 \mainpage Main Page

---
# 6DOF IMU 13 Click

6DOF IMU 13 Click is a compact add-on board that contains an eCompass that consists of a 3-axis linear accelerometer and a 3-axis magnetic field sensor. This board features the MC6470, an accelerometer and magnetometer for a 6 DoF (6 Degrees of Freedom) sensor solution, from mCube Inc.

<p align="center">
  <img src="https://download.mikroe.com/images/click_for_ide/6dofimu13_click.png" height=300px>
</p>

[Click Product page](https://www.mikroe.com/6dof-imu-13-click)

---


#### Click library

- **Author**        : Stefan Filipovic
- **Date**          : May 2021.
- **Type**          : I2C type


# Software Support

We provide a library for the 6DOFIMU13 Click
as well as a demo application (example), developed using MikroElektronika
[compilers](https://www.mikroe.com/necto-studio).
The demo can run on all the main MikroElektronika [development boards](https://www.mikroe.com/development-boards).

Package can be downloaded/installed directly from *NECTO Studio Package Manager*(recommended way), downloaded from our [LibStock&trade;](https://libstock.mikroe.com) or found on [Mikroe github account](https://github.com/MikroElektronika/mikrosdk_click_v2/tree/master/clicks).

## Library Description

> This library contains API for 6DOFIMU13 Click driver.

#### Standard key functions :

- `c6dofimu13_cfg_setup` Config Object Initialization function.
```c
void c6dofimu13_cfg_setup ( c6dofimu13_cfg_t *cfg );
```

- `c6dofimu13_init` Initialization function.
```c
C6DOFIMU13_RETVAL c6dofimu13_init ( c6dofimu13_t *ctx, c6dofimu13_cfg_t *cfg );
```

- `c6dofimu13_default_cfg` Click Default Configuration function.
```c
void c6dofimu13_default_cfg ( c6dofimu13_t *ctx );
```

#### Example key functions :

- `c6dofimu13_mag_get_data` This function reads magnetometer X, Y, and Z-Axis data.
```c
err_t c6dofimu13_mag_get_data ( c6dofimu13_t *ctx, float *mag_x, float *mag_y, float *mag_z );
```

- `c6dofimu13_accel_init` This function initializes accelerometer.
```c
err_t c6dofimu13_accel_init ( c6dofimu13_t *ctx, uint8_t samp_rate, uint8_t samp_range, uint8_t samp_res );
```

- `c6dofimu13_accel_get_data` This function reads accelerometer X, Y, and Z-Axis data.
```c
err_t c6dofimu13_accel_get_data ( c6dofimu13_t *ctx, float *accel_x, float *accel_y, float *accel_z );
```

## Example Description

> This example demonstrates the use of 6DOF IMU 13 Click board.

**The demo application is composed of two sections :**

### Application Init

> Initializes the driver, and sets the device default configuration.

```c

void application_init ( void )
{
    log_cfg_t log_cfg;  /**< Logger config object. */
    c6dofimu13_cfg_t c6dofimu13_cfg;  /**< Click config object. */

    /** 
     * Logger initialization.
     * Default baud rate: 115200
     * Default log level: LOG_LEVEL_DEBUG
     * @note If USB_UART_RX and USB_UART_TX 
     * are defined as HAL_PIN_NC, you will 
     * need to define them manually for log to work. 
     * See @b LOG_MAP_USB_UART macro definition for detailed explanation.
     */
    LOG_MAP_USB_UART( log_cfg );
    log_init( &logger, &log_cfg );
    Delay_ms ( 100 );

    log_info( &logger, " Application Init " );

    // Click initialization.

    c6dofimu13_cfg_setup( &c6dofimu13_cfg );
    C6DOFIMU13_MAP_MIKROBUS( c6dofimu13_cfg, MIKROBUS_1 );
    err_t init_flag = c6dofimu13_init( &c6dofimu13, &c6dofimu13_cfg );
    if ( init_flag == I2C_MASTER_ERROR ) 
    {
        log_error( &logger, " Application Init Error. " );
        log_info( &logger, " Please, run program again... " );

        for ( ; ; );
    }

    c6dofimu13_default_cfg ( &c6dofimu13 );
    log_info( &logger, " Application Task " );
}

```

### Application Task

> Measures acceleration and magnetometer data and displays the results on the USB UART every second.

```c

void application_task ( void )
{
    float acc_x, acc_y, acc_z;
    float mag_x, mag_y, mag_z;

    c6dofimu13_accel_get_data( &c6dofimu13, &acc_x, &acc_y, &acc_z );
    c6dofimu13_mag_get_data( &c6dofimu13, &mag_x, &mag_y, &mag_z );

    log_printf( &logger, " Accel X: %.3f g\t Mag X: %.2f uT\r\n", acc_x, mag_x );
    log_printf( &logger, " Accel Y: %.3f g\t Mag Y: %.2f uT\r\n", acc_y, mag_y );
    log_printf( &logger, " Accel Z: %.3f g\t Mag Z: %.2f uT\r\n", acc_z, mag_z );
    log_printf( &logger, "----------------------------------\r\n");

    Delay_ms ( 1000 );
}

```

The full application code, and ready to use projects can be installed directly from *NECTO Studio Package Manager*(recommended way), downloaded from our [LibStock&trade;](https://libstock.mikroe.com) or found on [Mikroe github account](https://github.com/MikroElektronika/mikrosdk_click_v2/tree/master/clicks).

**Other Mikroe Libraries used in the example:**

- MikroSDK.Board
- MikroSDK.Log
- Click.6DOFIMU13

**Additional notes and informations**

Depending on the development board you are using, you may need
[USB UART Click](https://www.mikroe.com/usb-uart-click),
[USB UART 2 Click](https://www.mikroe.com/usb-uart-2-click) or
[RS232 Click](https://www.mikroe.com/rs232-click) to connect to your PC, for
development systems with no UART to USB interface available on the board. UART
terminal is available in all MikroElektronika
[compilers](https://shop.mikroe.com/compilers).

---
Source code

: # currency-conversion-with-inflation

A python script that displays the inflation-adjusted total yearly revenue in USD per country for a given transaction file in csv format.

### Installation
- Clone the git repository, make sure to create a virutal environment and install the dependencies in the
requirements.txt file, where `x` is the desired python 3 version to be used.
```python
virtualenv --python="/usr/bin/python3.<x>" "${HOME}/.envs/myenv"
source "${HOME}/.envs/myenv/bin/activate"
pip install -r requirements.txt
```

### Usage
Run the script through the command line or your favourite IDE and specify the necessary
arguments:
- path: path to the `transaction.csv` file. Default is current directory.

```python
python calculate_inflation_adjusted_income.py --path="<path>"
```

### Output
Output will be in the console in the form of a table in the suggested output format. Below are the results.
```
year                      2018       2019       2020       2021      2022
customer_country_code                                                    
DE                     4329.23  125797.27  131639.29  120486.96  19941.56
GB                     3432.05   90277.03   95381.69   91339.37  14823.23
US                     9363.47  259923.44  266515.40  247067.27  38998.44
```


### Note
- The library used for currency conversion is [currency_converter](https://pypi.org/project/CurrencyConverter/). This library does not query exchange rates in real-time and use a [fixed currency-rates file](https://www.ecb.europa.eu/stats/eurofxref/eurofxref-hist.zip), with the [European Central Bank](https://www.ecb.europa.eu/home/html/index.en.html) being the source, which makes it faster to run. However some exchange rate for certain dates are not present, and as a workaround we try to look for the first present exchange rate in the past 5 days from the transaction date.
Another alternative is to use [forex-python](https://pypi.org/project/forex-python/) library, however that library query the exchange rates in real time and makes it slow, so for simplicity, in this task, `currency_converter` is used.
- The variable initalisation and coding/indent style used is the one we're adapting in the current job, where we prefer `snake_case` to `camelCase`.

> WORK TO COMPLETE
Reply with one number, the count of lines in the data that contain "Package".

> SOLVED PROBLEM
2